Думается, что это исключение лишь подтверждает правило. Человек для литературы 20 годов
предстает не “скованный” делами быта и практики, в своей индивидуально-отрешенной сущности
(романтизм) или в своем отношении к духу истории и культуры данной формации ее.
Разумеется, и Германн не показан в “Пиковой даме” в своей профессиональной деятельности.
Его профессия тоже только названа. Но его профессия – не обычный ярлык, типа; офицер,
чиновник, помещик и т.п. Она специфична и нешаблонна, она обращает на себя внимание самой
своей необычностью, “непоэтичностью” и точностью указания: служба в инженерных войсках,
офицер именно инженерных частей. Она специфична и в том, прежде всего, смысле, что она не
случайна, так как связана внутренне с характером героя, как выражение его социальной и личной
типичности, что она служит определению его и по линии внешнесоциальной (в инженерных
войсках аристократы не служили), и по линии социально-психологической (человек
промышленного века, расчета и т.п.). Поэтому-то инженерство Германна – это зерно, из которого
вырастет впоследствии многое в русской литературе, – еще в большей мере, чем
профессиональные занятия пушкинского гробовщика, данные в очерковой, описательной манере,
как некая бытовая экзотика, применимая к людям “низов”. Еще в образах героев Тургенева
профессионального признака либо нет (какая профессия у Рудина, Лаврецкого, Литвинова!), либо
он играет весьма второстепенную роль (даже у Базарова), хотя инженерство Соломина уже
существенно в ткани романа. Но естественнонаучный характер интересов и занятий Базарова
типичен социально-исторически, а естественники у Чернышевского даны с попыткой раскрыть их
профессиональные занятия; так же принципиальны занятия коммерсанта-промышленника в
жизненном пути экс-естественника Лопухова.

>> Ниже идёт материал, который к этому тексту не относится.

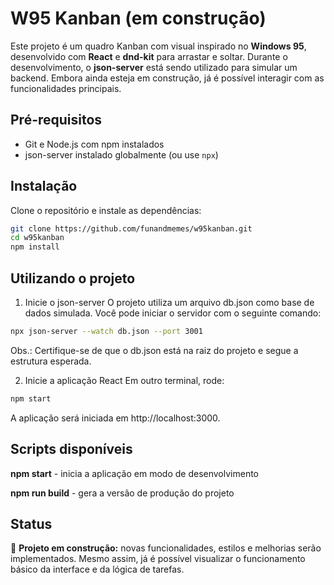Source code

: # W95 Kanban (em construção)

Este projeto é um quadro Kanban com visual inspirado no **Windows 95**, desenvolvido com **React** e **dnd-kit** para arrastar e soltar. Durante o desenvolvimento, o **json-server** está sendo utilizado para simular um backend. Embora ainda esteja em construção, já é possível interagir com as funcionalidades principais.

## Pré-requisitos

- Git e Node.js com npm instalados
- json-server instalado globalmente (ou use `npx`)

## Instalação

Clone o repositório e instale as dependências:

```bash
git clone https://github.com/funandmemes/w95kanban.git
cd w95kanban
npm install
```

## Utilizando o projeto

1. Inicie o json-server
O projeto utiliza um arquivo db.json como base de dados simulada. Você pode iniciar o servidor com o seguinte comando:


```bash
npx json-server --watch db.json --port 3001
```
Obs.: Certifique-se de que o db.json está na raiz do projeto e segue a estrutura esperada.


2. Inicie a aplicação React
Em outro terminal, rode:

```bash
npm start
```

A aplicação será iniciada em http://localhost:3000.

## Scripts disponíveis
**npm start** - inicia a aplicação em modo de desenvolvimento

**npm run build** - gera a versão de produção do projeto

## Status

🚧 **Projeto em construção:** novas funcionalidades, estilos e melhorias serão implementados. Mesmo assim, já é possível visualizar o funcionamento básico da interface e da lógica de tarefas.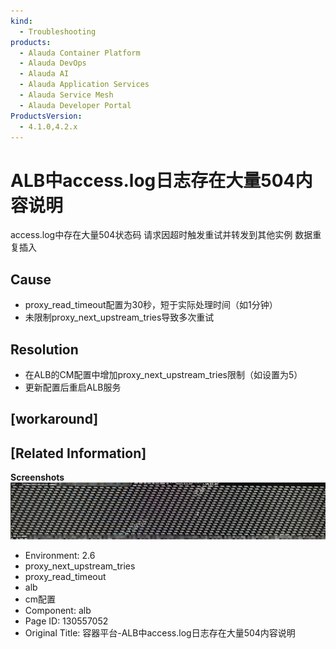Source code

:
 ```yaml
---
kind:
  - Troubleshooting
products:
  - Alauda Container Platform
  - Alauda DevOps
  - Alauda AI
  - Alauda Application Services
  - Alauda Service Mesh
  - Alauda Developer Portal
ProductsVersion:
  - 4.1.0,4.2.x
---
```

<!-- A type of document that involves encountering a fault, diagnosing it, performing root cause analysis, and providing solutions. -->

# ALB中access.log日志存在大量504内容说明

access.log中存在大量504状态码 请求因超时触发重试并转发到其他实例 数据重复插入

## Cause
- proxy_read_timeout配置为30秒，短于实际处理时间（如1分钟）
- 未限制proxy_next_upstream_tries导致多次重试

## Resolution
- 在ALB的CM配置中增加proxy_next_upstream_tries限制（如设置为5）
- 更新配置后重启ALB服务

## [workaround]

## [Related Information]
**Screenshots**
![](assets/rong-qi-ping-tai-albzhong-access-logri-zhi-cun-zai-da-liang-504nei-rong-shuo-min/image2022-11-11_10-42-23.png)
- Environment: 2.6
- proxy_next_upstream_tries
- proxy_read_timeout
- alb
- cm配置
- Component: alb
- Page ID: 130557052
- Original Title: 容器平台-ALB中access.log日志存在大量504内容说明
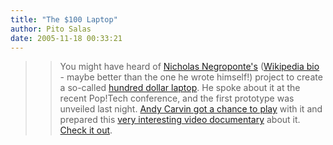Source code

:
 ```yaml
---
title: "The $100 Laptop"
author: Pito Salas
date: 2005-11-18 00:33:21
---
```


>>

>> You might have heard of [Nicholas
Negroponte's](<http://web.media.mit.edu/~nicholas/>) ([Wikipedia
bio](<http://en.wikipedia.org/wiki/Nicholas_Negroponte>) - maybe better than
the one he wrote himself!) project to create a so-called [hundred dollar
laptop](<http://www.laptopical.com/cheap-hundred-dollar-laptops.html>). He
spoke about it at the recent Pop!Tech conference, and the first prototype was
unveiled last night. [Andy Carvin got a chance to
play](<http://www.andycarvin.com/archives/2005/11/the_100_laptop.html>) with
it and prepared this [very interesting video
documentary](<http://www.andycarvin.com/video/100laptop.mov>) about it. [Check
it out](<http://www.andycarvin.com/video/100laptop.mov>).


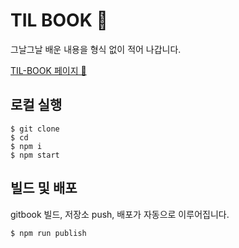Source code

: # TIL BOOK 📖

그날그날 배운 내용을 형식 없이 적어 나갑니다.

[TIL-BOOK 페이지 🚀](https://soonitoon.github.io/TIL/)

## 로컬 실행

```shell
$ git clone
$ cd
$ npm i
$ npm start
```

## 빌드 및 배포

gitbook 빌드, 저장소 push, 배포가 자동으로 이루어집니다.

```shell
$ npm run publish
```
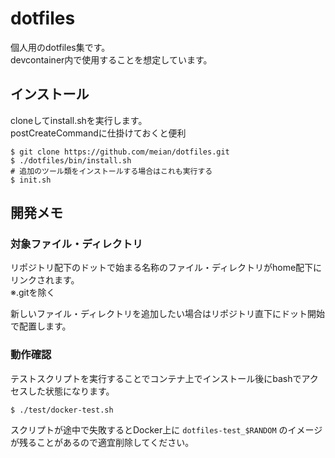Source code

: # dotfiles

個人用のdotfiles集です。  
devcontainer内で使用することを想定しています。

## インストール

cloneしてinstall.shを実行します。  
postCreateCommandに仕掛けておくと便利

```shell
$ git clone https://github.com/meian/dotfiles.git
$ ./dotfiles/bin/install.sh
# 追加のツール類をインストールする場合はこれも実行する
$ init.sh
```

## 開発メモ

### 対象ファイル・ディレクトリ

リポジトリ配下のドットで始まる名称のファイル・ディレクトリがhome配下にリンクされます。  
※.gitを除く

新しいファイル・ディレクトリを追加したい場合はリポジトリ直下にドット開始で配置します。

### 動作確認

テストスクリプトを実行することでコンテナ上でインストール後にbashでアクセスした状態になります。

```shell
$ ./test/docker-test.sh
```

スクリプトが途中で失敗するとDocker上に `dotfiles-test_$RANDOM` のイメージが残ることがあるので適宜削除してください。
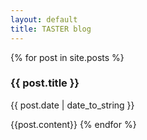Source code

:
 ```yaml
---
layout: default
title: TASTER blog
---
```


{% for post in site.posts %}
<h3>{{ post.title }}</h3>
<p>{{ post.date | date_to_string }}</p>
{{post.content}}
{% endfor %}
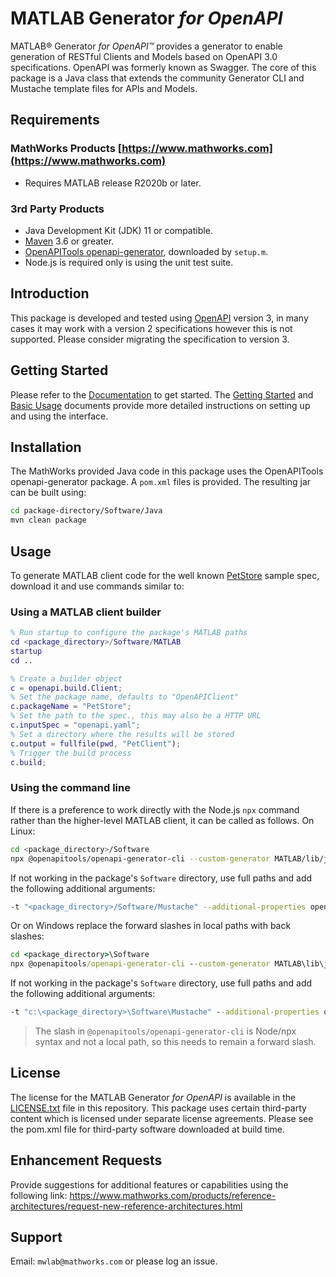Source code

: # MATLAB Generator *for OpenAPI*

MATLAB® Generator *for OpenAPI™* provides a generator to enable generation of RESTful Clients and Models based on OpenAPI 3.0 specifications. OpenAPI was formerly known as Swagger. The core of this package is a Java class that extends the community Generator CLI and Mustache template files for APIs and Models.

## Requirements

### MathWorks Products [https://www.mathworks.com](https://www.mathworks.com)

* Requires MATLAB release R2020b or later.

### 3rd Party Products

* Java Development Kit (JDK) 11 or compatible.
* [Maven](https://maven.apache.org/) 3.6 or greater.
* [OpenAPITools openapi-generator](https://github.com/openapitools/openapi-generator), downloaded by `setup.m`.
* Node.js is required only is using the unit test suite.

## Introduction

This package is developed and tested using [OpenAPI](https://github.com/OAI/OpenAPI-Specification)
version 3, in many cases it may work with a version 2 specifications however this is not supported. Please consider migrating the specification to version 3.

## Getting Started

Please refer to the [Documentation](Documentation/README.md) to get started. The [Getting Started](Documentation/GettingStarted.md) and [Basic Usage](Documentation/BasicUsage.md) documents provide more detailed instructions on setting up and using the interface.

## Installation

The MathWorks provided Java code in this package uses the OpenAPITools openapi-generator package. A `pom.xml` files is provided. The resulting jar can be built using:

```bash
cd package-directory/Software/Java
mvn clean package
```

## Usage

To generate MATLAB client code for the well known [PetStore](https://github.com/swagger-api/swagger-petstore/blob/master/src/main/resources/openapi.yaml) sample spec, download it and use commands similar to:

### Using a MATLAB client builder

```matlab
% Run startup to configure the package's MATLAB paths
cd <package_directory>/Software/MATLAB
startup
cd ..

% Create a builder object
c = openapi.build.Client;
% Set the package name, defaults to "OpenAPIClient"
c.packageName = "PetStore";
% Set the path to the spec., this may also be a HTTP URL
c.inputSpec = "openapi.yaml";
% Set a directory where the results will be stored
c.output = fullfile(pwd, "PetClient");
% Trigger the build process
c.build;
```

### Using the command line

If there is a preference to work directly with the Node.js `npx` command rather than the higher-level MATLAB client, it can be called as follows. On Linux:

```bash
cd <package_directory>/Software
npx @openapitools/openapi-generator-cli --custom-generator MATLAB/lib/jar/MATLABClientCodegen-openapi-generator-0.0.1.jar generate -g MATLAB -i openapi.yaml -o PetClient --package-name PetStore
```

If not working in the package's `Software` directory, use full paths and add the following additional arguments:

```bash
-t "<package_directory>/Software/Mustache" --additional-properties openapiRoot="<package_directory>/Software/MATLAB
```

Or on Windows replace the forward slashes in local paths with back slashes:

```bat
cd <package_directory>\Software
npx @openapitools/openapi-generator-cli --custom-generator MATLAB\lib\jar\MATLABClientCodegen-openapi-generator-0.0.1.jar generate -g MATLAB -i openapi.yaml -o PetClient --package-name PetStore
```

If not working in the package's `Software` directory, use full paths and add the following additional arguments:

```bat
-t "c:\<package_directory>\Software\Mustache" --additional-properties openapiRoot="c:\ <package_directory>\Software\MATLAB"
```

> The slash in `@openapitools/openapi-generator-cli` is Node/npx syntax and not a local path, so this needs to remain a forward slash.

## License

The license for the MATLAB Generator *for OpenAPI* is available in the [LICENSE.txt](LICENSE.txt) file in this repository. This package uses certain third-party content which is licensed under separate license agreements. Please see the pom.xml file for third-party software downloaded at build time.

## Enhancement Requests

Provide suggestions for additional features or capabilities using the following link:
<https://www.mathworks.com/products/reference-architectures/request-new-reference-architectures.html>

## Support

Email: `mwlab@mathworks.com` or please log an issue.

[//]: #  (Copyright 2019-2025 The MathWorks, Inc.)
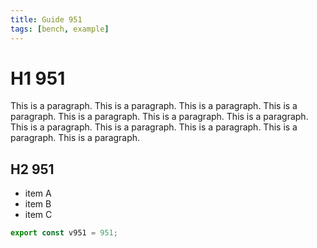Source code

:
 ```yaml
---
title: Guide 951
tags: [bench, example]
---
```


# H1 951

This is a paragraph. This is a paragraph. This is a paragraph. This is a paragraph. This is a paragraph. This is a paragraph. This is a paragraph. This is a paragraph. This is a paragraph. This is a paragraph. This is a paragraph. This is a paragraph. 

## H2 951

- item A
- item B
- item C

```ts
export const v951 = 951;
```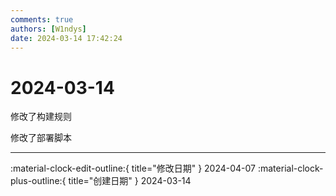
 ```yaml
---
comments: true
authors: [W1ndys]
date: 2024-03-14 17:42:24
---
```


# 2024-03-14

修改了构建规则

修改了部署脚本

<!-- more -->

---

:material-clock-edit-outline:{ title="修改日期" } 2024-04-07
:material-clock-plus-outline:{ title="创建日期" } 2024-03-14
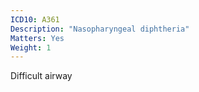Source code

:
 ```yaml
---
ICD10: A361
Description: "Nasopharyngeal diphtheria"
Matters: Yes
Weight: 1
---
```

Difficult airway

Теперь постараемся ответить на вопрос, для чего Гоголь изобразил Афанасия Ивановича и
Пульхерию Ивановну такими, а не иными [Часть этой книги, где речь идет о “Старосветских
помещиках” и “Тарасе Бульбе”, вошла, значительно дополненная, в книгу Г.А.Гуковского
“Реализм Гоголя”. М.-Л., Гослитиздат, 1959].
В критике, в школьном освещении и истолковании, в научной интерпретации “Старосветским
помещикам” часто не везло – в том смысле, что о них толковали уж очень вразброд. Одни
говорили, что Гоголь написал сатиру на жалкое животное существование двух ничтожных
стариков, разоблачил их пошлую никчемность. Другие, наоборот, полагали, что Гоголь
утверждает своих Товстогубов как свой идеал человека и его жизни. Первые справедливо
возмущались патологической жратвой старичков и вообще идиотизмом их существования. Вторые
не менее справедливо подмечали, что Гоголь явно любит Афанасия Ивановича и Пульхерию
Ивановну. Первые проповедовали читателям и школьникам, что они, читатели и школьники,
должны презирать Товстогубов, но даже послушные школьники как ни старались презирать их,
никак не могли заставить себя отречься от нежности к милым старичкам. Вторые учили своих
читателей и молодежь презирать Гоголя за то, что он, мол, прославляет таких пошлых
существователей, – но читатели и молодежь опять не хотели, да и не могли заставить себя
презирать великого писателя за его высокочеловечный рассказ.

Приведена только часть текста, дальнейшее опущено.